▶ [Excerpted data]:
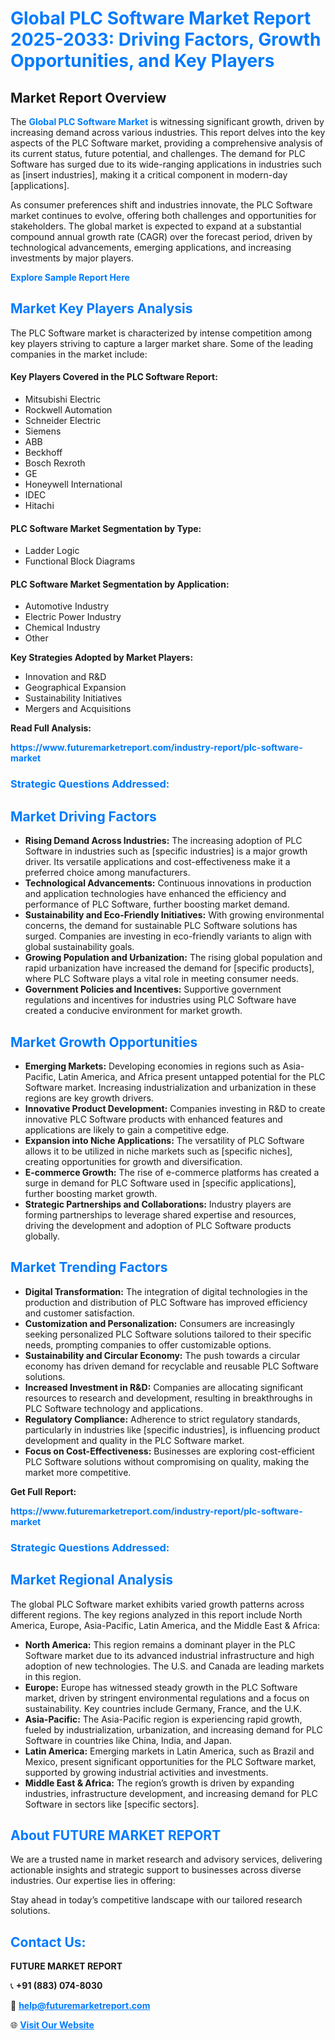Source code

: <h1 style="color: #007BFF;">Global PLC Software Market Report 2025-2033: Driving Factors, Growth Opportunities, and Key Players</h1>

<section id="overview">
<h2>Market Report Overview</h2>
<p>The <a href="https://www.futuremarketreport.com/industry-report/plc-software-market" style="color: #007BFF; text-decoration: none;"><strong>Global PLC Software Market</strong></a> is witnessing significant growth, driven by increasing demand across various industries. This report delves into the key aspects of the PLC Software market, providing a comprehensive analysis of its current status, future potential, and challenges. The demand for PLC Software has surged due to its wide-ranging applications in industries such as [insert industries], making it a critical component in modern-day [applications].</p>
<p>As consumer preferences shift and industries innovate, the PLC Software market continues to evolve, offering both challenges and opportunities for stakeholders. The global market is expected to expand at a substantial compound annual growth rate (CAGR) over the forecast period, driven by technological advancements, emerging applications, and increasing investments by major players.</p>
</section>

<section id="overview">
<p><a href="https://www.futuremarketreport.com/request-sample/reportId=50992" style="color: #007BFF; text-decoration: none;"><strong>Explore Sample Report Here</strong></a></p>
</section>

<section id="key-players">
<h2 style="color: #007BFF;">Market Key Players Analysis</h2>
<p>The PLC Software market is characterized by intense competition among key players striving to capture a larger market share. Some of the leading companies in the market include:</p>
<h4>Key Players Covered in the PLC Software Report:</h4>
<ul><li>Mitsubishi Electric</li><li>Rockwell Automation</li><li>Schneider Electric</li><li>Siemens</li><li>ABB</li><li>Beckhoff</li><li>Bosch Rexroth</li><li>GE</li><li>Honeywell International</li><li>IDEC</li><li>Hitachi</li></ul>
<h4>PLC Software Market Segmentation by Type:</h4>
<ul><li>Ladder Logic</li><li>Functional Block Diagrams</li></ul>

<h4>PLC Software Market Segmentation by Application:</h4>
<ul><li>Automotive Industry</li><li>Electric Power Industry</li><li>Chemical Industry</li><li>Other</li></ul>
<p><strong>Key Strategies Adopted by Market Players:</strong></p>
<ul>
<li>Innovation and R&D</li>
<li>Geographical Expansion</li>
<li>Sustainability Initiatives</li>
<li>Mergers and Acquisitions</li>
</ul>
</section>

<section>
<p><strong>Read Full Analysis: </strong></p><a href="https://www.futuremarketreport.com/industry-report/plc-software-market" style="color: #007BFF; text-decoration: none;"><strong>https://www.futuremarketreport.com/industry-report/plc-software-market</strong></a>
<h3 style="color: #007BFF;">Strategic Questions Addressed:</h3>
</section>

<section id="driving-factors">
<h2 style="color: #007BFF;">Market Driving Factors</h2>
<ul>
<li><strong>Rising Demand Across Industries:</strong> The increasing adoption of PLC Software in industries such as [specific industries] is a major growth driver. Its versatile applications and cost-effectiveness make it a preferred choice among manufacturers.</li>
<li><strong>Technological Advancements:</strong> Continuous innovations in production and application technologies have enhanced the efficiency and performance of PLC Software, further boosting market demand.</li>
<li><strong>Sustainability and Eco-Friendly Initiatives:</strong> With growing environmental concerns, the demand for sustainable PLC Software solutions has surged. Companies are investing in eco-friendly variants to align with global sustainability goals.</li>
<li><strong>Growing Population and Urbanization:</strong> The rising global population and rapid urbanization have increased the demand for [specific products], where PLC Software plays a vital role in meeting consumer needs.</li>
<li><strong>Government Policies and Incentives:</strong> Supportive government regulations and incentives for industries using PLC Software have created a conducive environment for market growth.</li>
</ul>
</section>

<section id="growth-opportunities">
<h2 style="color: #007BFF;">Market Growth Opportunities</h2>
<ul>
<li><strong>Emerging Markets:</strong> Developing economies in regions such as Asia-Pacific, Latin America, and Africa present untapped potential for the PLC Software market. Increasing industrialization and urbanization in these regions are key growth drivers.</li>
<li><strong>Innovative Product Development:</strong> Companies investing in R&D to create innovative PLC Software products with enhanced features and applications are likely to gain a competitive edge.</li>
<li><strong>Expansion into Niche Applications:</strong> The versatility of PLC Software allows it to be utilized in niche markets such as [specific niches], creating opportunities for growth and diversification.</li>
<li><strong>E-commerce Growth:</strong> The rise of e-commerce platforms has created a surge in demand for PLC Software used in [specific applications], further boosting market growth.</li>
<li><strong>Strategic Partnerships and Collaborations:</strong> Industry players are forming partnerships to leverage shared expertise and resources, driving the development and adoption of PLC Software products globally.</li>
</ul>
</section>

<section id="trending-factors">
<h2 style="color: #007BFF;">Market Trending Factors</h2>
<ul>
<li><strong>Digital Transformation:</strong> The integration of digital technologies in the production and distribution of PLC Software has improved efficiency and customer satisfaction.</li>
<li><strong>Customization and Personalization:</strong> Consumers are increasingly seeking personalized PLC Software solutions tailored to their specific needs, prompting companies to offer customizable options.</li>
<li><strong>Sustainability and Circular Economy:</strong> The push towards a circular economy has driven demand for recyclable and reusable PLC Software solutions.</li>
<li><strong>Increased Investment in R&D:</strong> Companies are allocating significant resources to research and development, resulting in breakthroughs in PLC Software technology and applications.</li>
<li><strong>Regulatory Compliance:</strong> Adherence to strict regulatory standards, particularly in industries like [specific industries], is influencing product development and quality in the PLC Software market.</li>
<li><strong>Focus on Cost-Effectiveness:</strong> Businesses are exploring cost-efficient PLC Software solutions without compromising on quality, making the market more competitive.</li>
</ul>
</section>

<section>
<p><strong>Get Full Report: </strong></p><a href="https://www.futuremarketreport.com/industry-report/plc-software-market" style="color: #007BFF; text-decoration: none;"><strong>https://www.futuremarketreport.com/industry-report/plc-software-market</strong></a>
<h3 style="color: #007BFF;">Strategic Questions Addressed:</h3>
</section>


<section id="regional-analysis">
<h2 style="color: #007BFF;">Market Regional Analysis</h2>
<p>The global PLC Software market exhibits varied growth patterns across different regions. The key regions analyzed in this report include North America, Europe, Asia-Pacific, Latin America, and the Middle East & Africa:</p>
<ul>
<li><strong>North America:</strong> This region remains a dominant player in the PLC Software market due to its advanced industrial infrastructure and high adoption of new technologies. The U.S. and Canada are leading markets in this region.</li>
<li><strong>Europe:</strong> Europe has witnessed steady growth in the PLC Software market, driven by stringent environmental regulations and a focus on sustainability. Key countries include Germany, France, and the U.K.</li>
<li><strong>Asia-Pacific:</strong> The Asia-Pacific region is experiencing rapid growth, fueled by industrialization, urbanization, and increasing demand for PLC Software in countries like China, India, and Japan.</li>
<li><strong>Latin America:</strong> Emerging markets in Latin America, such as Brazil and Mexico, present significant opportunities for the PLC Software market, supported by growing industrial activities and investments.</li>
<li><strong>Middle East & Africa:</strong> The region’s growth is driven by expanding industries, infrastructure development, and increasing demand for PLC Software in sectors like [specific sectors].</li>
</ul>
</section>

<footer>
<h2 style="color: #007BFF;">About FUTURE MARKET REPORT</h2>
<p>We are a trusted name in market research and advisory services, delivering actionable insights and strategic support to businesses across diverse industries. Our expertise lies in offering:</p>

<p>Stay ahead in today’s competitive landscape with our tailored research solutions.</p>

<h2 style="color: #007BFF;">Contact Us:</h2>
<p><strong>FUTURE MARKET REPORT</strong></p>
<p>📞 <strong>+91 (883) 074-8030</strong></p>
<p>📧 <strong><a href="mailto:help@futuremarketreport.com" style="color: #007BFF;">help@futuremarketreport.com</a></strong></p>
<p>🌐 <strong><a href="https://www.futuremarketreport.com/" style="color: #007BFF;">Visit Our Website</a></strong></p>
</footer>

▶ [Task goal]:
Transcribe the records above from the line holding "<p>As consumer preferences" down to the line holding "<h4>PLC Software Market Segmentation by Application:</h4>", inclusive, without adding anything.

▶ [Response to this task]:
<p>As consumer preferences shift and industries innovate, the PLC Software market continues to evolve, offering both challenges and opportunities for stakeholders. The global market is expected to expand at a substantial compound annual growth rate (CAGR) over the forecast period, driven by technological advancements, emerging applications, and increasing investments by major players.</p>
</section>

<section id="overview">
<p><a href="https://www.futuremarketreport.com/request-sample/reportId=50992" style="color: #007BFF; text-decoration: none;"><strong>Explore Sample Report Here</strong></a></p>
</section>

<section id="key-players">
<h2 style="color: #007BFF;">Market Key Players Analysis</h2>
<p>The PLC Software market is characterized by intense competition among key players striving to capture a larger market share. Some of the leading companies in the market include:</p>
<h4>Key Players Covered in the PLC Software Report:</h4>
<ul><li>Mitsubishi Electric</li><li>Rockwell Automation</li><li>Schneider Electric</li><li>Siemens</li><li>ABB</li><li>Beckhoff</li><li>Bosch Rexroth</li><li>GE</li><li>Honeywell International</li><li>IDEC</li><li>Hitachi</li></ul>
<h4>PLC Software Market Segmentation by Type:</h4>
<ul><li>Ladder Logic</li><li>Functional Block Diagrams</li></ul>

<h4>PLC Software Market Segmentation by Application:</h4>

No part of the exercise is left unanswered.